EXERCISE OBJECTIVE:
All pictures are to be dropped, and the remaining data set down exactly.
*** Opening of LISTED ENTRIES ***
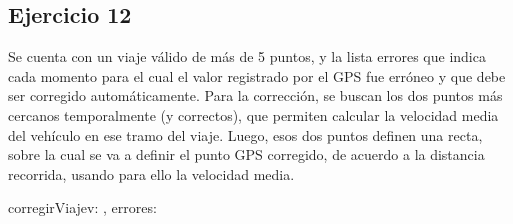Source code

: \documentclass[a4paper]{article}
\begin{document}
\pagebreak

\subsection{Ejercicio 12}

Se cuenta con un viaje válido de más de 5 puntos, y la lista errores que indica cada momento para el cual el valor registrado por el GPS fue erróneo y que debe ser corregido automáticamente. Para la corrección, se buscan los dos puntos más cercanos temporalmente (y correctos), que permiten calcular la velocidad media del vehículo en ese tramo del viaje. Luego, esos dos puntos definen una recta, sobre la cual se va a definir el punto GPS corregido, de acuerdo a la distancia recorrida, usando para ello la velocidad media.

\begin{proc}{corregirViaje}{\Inout v: \viaje, \In errores: \TLista{\tiempo}}{}{
    \\
    \\




        
}
\end{proc}
\end{document}
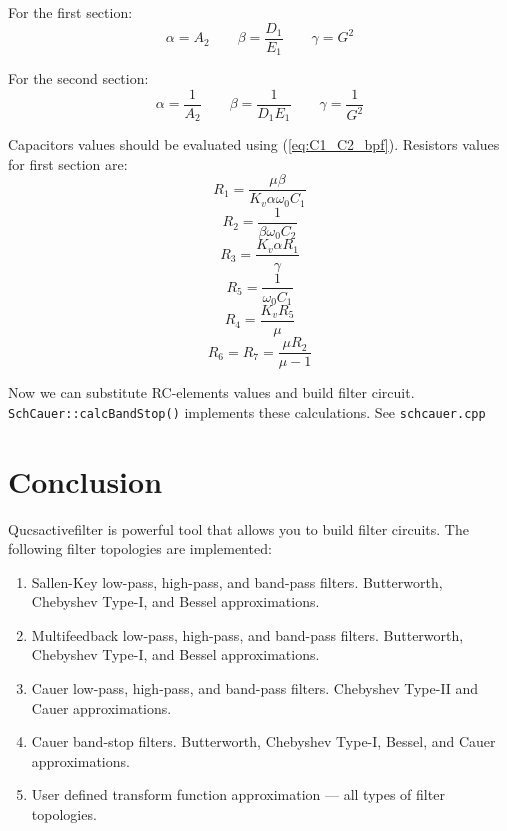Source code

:For the first section:
\begin{equation}
 \alpha = A_2 \qquad \beta=\frac{D_1}{E_1} \qquad \gamma=G^2
\end{equation}


For the second section:
\begin{equation}
 \alpha = \frac{1}{A_2} \qquad \beta=\frac{1}{D_1E_1} \qquad 
\gamma=\frac{1}{G^2}
\end{equation}

Capacitors values should be evaluated using (\ref{eq:C1_C2_bpf}). Resistors 
values for first section are:
\begin{equation}
R_1=\frac{\mu\beta}{K_v\alpha\omega_0C_1} 
\end{equation}
\begin{equation}
 R_2=\frac{1}{\beta\omega_0 C_2}
\end{equation}
\begin{equation}
 R_3=\frac{K_v\alpha R_1}{\gamma}
\end{equation}
\begin{equation}
 R_5 = \frac{1}{\omega_0 C_1}
\end{equation}
\begin{equation}
 R_4=\frac{K_vR_5}{\mu}
\end{equation}
\begin{equation}
 R_6=R_7=\frac{\mu R_2}{\mu-1}
\end{equation}


Now we can substitute RC-elements values and build filter circuit. 
\verb|SchCauer::calcBandStop()| implements these calculations. See 
\verb|schcauer.cpp|


\chapter{Conclusion}

Qucsactivefilter is powerful tool that allows you to build filter circuits. The 
following filter topologies are implemented:
\begin{enumerate}
 \item Sallen-Key low-pass, high-pass, and band-pass filters. Butterworth, 
Chebyshev Type-I, and Bessel approximations.
 \item Multifeedback low-pass, high-pass, and band-pass filters. Butterworth, 
Chebyshev Type-I, and Bessel approximations.
 \item Cauer low-pass, high-pass, and band-pass filters. Chebyshev Type-II and 
Cauer approximations.
 \item Cauer band-stop filters. Butterworth, Chebyshev Type-I, Bessel, and 
Cauer approximations.
 \item User defined transform function approximation --- all types of filter 
topologies.
\end{enumerate}

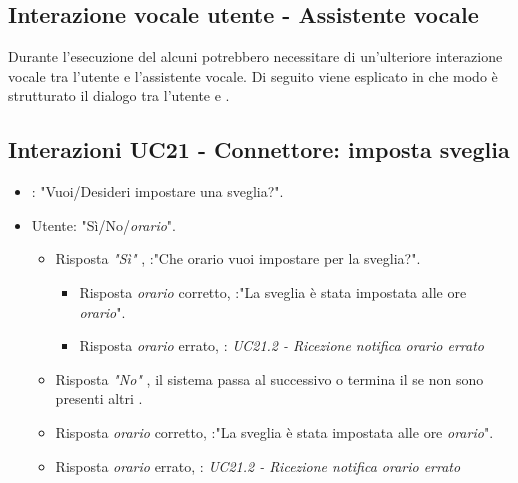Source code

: \subsection{Interazione vocale utente - Assistente vocale}
\label{sec:iterazione_vocale_utente}
Durante l'esecuzione del  alcuni  potrebbero necessitare di un'ulteriore interazione vocale tra l'utente e l'assistente vocale. Di seguito viene esplicato in che modo è strutturato il dialogo tra l'utente e  .
\subsection{Interazioni UC21 - Connettore: imposta sveglia}
\label{sec:connettore_sveglia}
\begin{itemize}
        \item {}: "Vuoi/Desideri impostare una sveglia?".
        \item Utente: "Sì/No/{\it orario}".
        \begin{itemize}
         \item{Risposta {\it "Sì"} }, :"Che orario vuoi impostare per la sveglia?".
         \begin{itemize}
              \item{Risposta {\it orario} corretto}, :"La sveglia è stata impostata alle ore {\it orario}".
              \item{Risposta {\it orario} errato}, :  {\it UC21.2 - Ricezione notifica orario errato}
         \end{itemize}
         \item{Risposta {\it "No"} }, il sistema passa al  successivo o termina il  se non sono presenti altri .
         \item{Risposta {\it orario} corretto}, :"La sveglia è stata impostata alle ore {\it orario}".
         \item{Risposta {\it orario} errato}, :  {\it UC21.2 - Ricezione notifica orario errato}
         \end{itemize}
    \end{itemize}

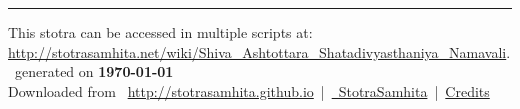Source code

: \documentclass[oneside,12pt]{book}
\begin{document}
\setmainfont[Script=Devanagari,Mapping=tex-text]{Sanskrit 2003}
\fontsize {16}{19.25}\selectfont
\begin{center}

\end{center}
\vfill
\centering
\rule{0.8\textwidth}{0.6pt}

\footnotesize
{}\sffamily
This stotra can be accessed in multiple scripts at:\\
\url{http://stotrasamhita.net/wiki/Shiva_Ashtottara_Shatadivyasthaniya_Namavali}.\\[1ex]
\faFilePdfO~generated on \textbf{\today}\\[1ex]
Downloaded from \faGlobe{}~\url{http://stotrasamhita.github.io}~|~\href{https://github.com/StotraSamhita}{\faGithubSquare{}~StotraSamhita}~|~\href{https://stotrasamhita.github.io/about/}{Credits}
\end{document}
*** Close of LISTED ENTRIES ***
YOUR RESPONSE:
Source code

: \documentclass[a4paper]{article}
\begin{document}
\pagebreak

\subsection{Ejercicio 12}

Se cuenta con un viaje válido de más de 5 puntos, y la lista errores que indica cada momento para el cual el valor registrado por el GPS fue erróneo y que debe ser corregido automáticamente. Para la corrección, se buscan los dos puntos más cercanos temporalmente (y correctos), que permiten calcular la velocidad media del vehículo en ese tramo del viaje. Luego, esos dos puntos definen una recta, sobre la cual se va a definir el punto GPS corregido, de acuerdo a la distancia recorrida, usando para ello la velocidad media.

\begin{proc}{corregirViaje}{\Inout v: \viaje, \In errores: \TLista{\tiempo}}{}{
    \\
    \\




        
}
\end{proc}
\end{document}
Source code

:For the first section:
\begin{equation}
 \alpha = A_2 \qquad \beta=\frac{D_1}{E_1} \qquad \gamma=G^2
\end{equation}


For the second section:
\begin{equation}
 \alpha = \frac{1}{A_2} \qquad \beta=\frac{1}{D_1E_1} \qquad 
\gamma=\frac{1}{G^2}
\end{equation}

Capacitors values should be evaluated using (\ref{eq:C1_C2_bpf}). Resistors 
values for first section are:
\begin{equation}
R_1=\frac{\mu\beta}{K_v\alpha\omega_0C_1} 
\end{equation}
\begin{equation}
 R_2=\frac{1}{\beta\omega_0 C_2}
\end{equation}
\begin{equation}
 R_3=\frac{K_v\alpha R_1}{\gamma}
\end{equation}
\begin{equation}
 R_5 = \frac{1}{\omega_0 C_1}
\end{equation}
\begin{equation}
 R_4=\frac{K_vR_5}{\mu}
\end{equation}
\begin{equation}
 R_6=R_7=\frac{\mu R_2}{\mu-1}
\end{equation}


Now we can substitute RC-elements values and build filter circuit. 
\verb|SchCauer::calcBandStop()| implements these calculations. See 
\verb|schcauer.cpp|


\chapter{Conclusion}

Qucsactivefilter is powerful tool that allows you to build filter circuits. The 
following filter topologies are implemented:
\begin{enumerate}
 \item Sallen-Key low-pass, high-pass, and band-pass filters. Butterworth, 
Chebyshev Type-I, and Bessel approximations.
 \item Multifeedback low-pass, high-pass, and band-pass filters. Butterworth, 
Chebyshev Type-I, and Bessel approximations.
 \item Cauer low-pass, high-pass, and band-pass filters. Chebyshev Type-II and 
Cauer approximations.
 \item Cauer band-stop filters. Butterworth, Chebyshev Type-I, Bessel, and 
Cauer approximations.
 \item User defined transform function approximation --- all types of filter 
topologies.
\end{enumerate}

Source code

: \subsection{Interazione vocale utente - Assistente vocale}
\label{sec:iterazione_vocale_utente}
Durante l'esecuzione del  alcuni  potrebbero necessitare di un'ulteriore interazione vocale tra l'utente e l'assistente vocale. Di seguito viene esplicato in che modo è strutturato il dialogo tra l'utente e  .
\subsection{Interazioni UC21 - Connettore: imposta sveglia}
\label{sec:connettore_sveglia}
\begin{itemize}
        \item {}: "Vuoi/Desideri impostare una sveglia?".
        \item Utente: "Sì/No/{\it orario}".
        \begin{itemize}
         \item{Risposta {\it "Sì"} }, :"Che orario vuoi impostare per la sveglia?".
         \begin{itemize}
              \item{Risposta {\it orario} corretto}, :"La sveglia è stata impostata alle ore {\it orario}".
              \item{Risposta {\it orario} errato}, :  {\it UC21.2 - Ricezione notifica orario errato}
         \end{itemize}
         \item{Risposta {\it "No"} }, il sistema passa al  successivo o termina il  se non sono presenti altri .
         \item{Risposta {\it orario} corretto}, :"La sveglia è stata impostata alle ore {\it orario}".
         \item{Risposta {\it orario} errato}, :  {\it UC21.2 - Ricezione notifica orario errato}
         \end{itemize}
    \end{itemize}

Source code

: \documentclass[oneside,12pt]{book}
\begin{document}
\setmainfont[Script=Devanagari,Mapping=tex-text]{Sanskrit 2003}
\fontsize {16}{19.25}\selectfont
\begin{center}

\end{center}
\vfill
\centering
\rule{0.8\textwidth}{0.6pt}

\footnotesize
{}\sffamily
This stotra can be accessed in multiple scripts at:\\
\url{http://stotrasamhita.net/wiki/Shiva_Ashtottara_Shatadivyasthaniya_Namavali}.\\[1ex]
\faFilePdfO~generated on \textbf{\today}\\[1ex]
Downloaded from \faGlobe{}~\url{http://stotrasamhita.github.io}~|~\href{https://github.com/StotraSamhita}{\faGithubSquare{}~StotraSamhita}~|~\href{https://stotrasamhita.github.io/about/}{Credits}
\end{document}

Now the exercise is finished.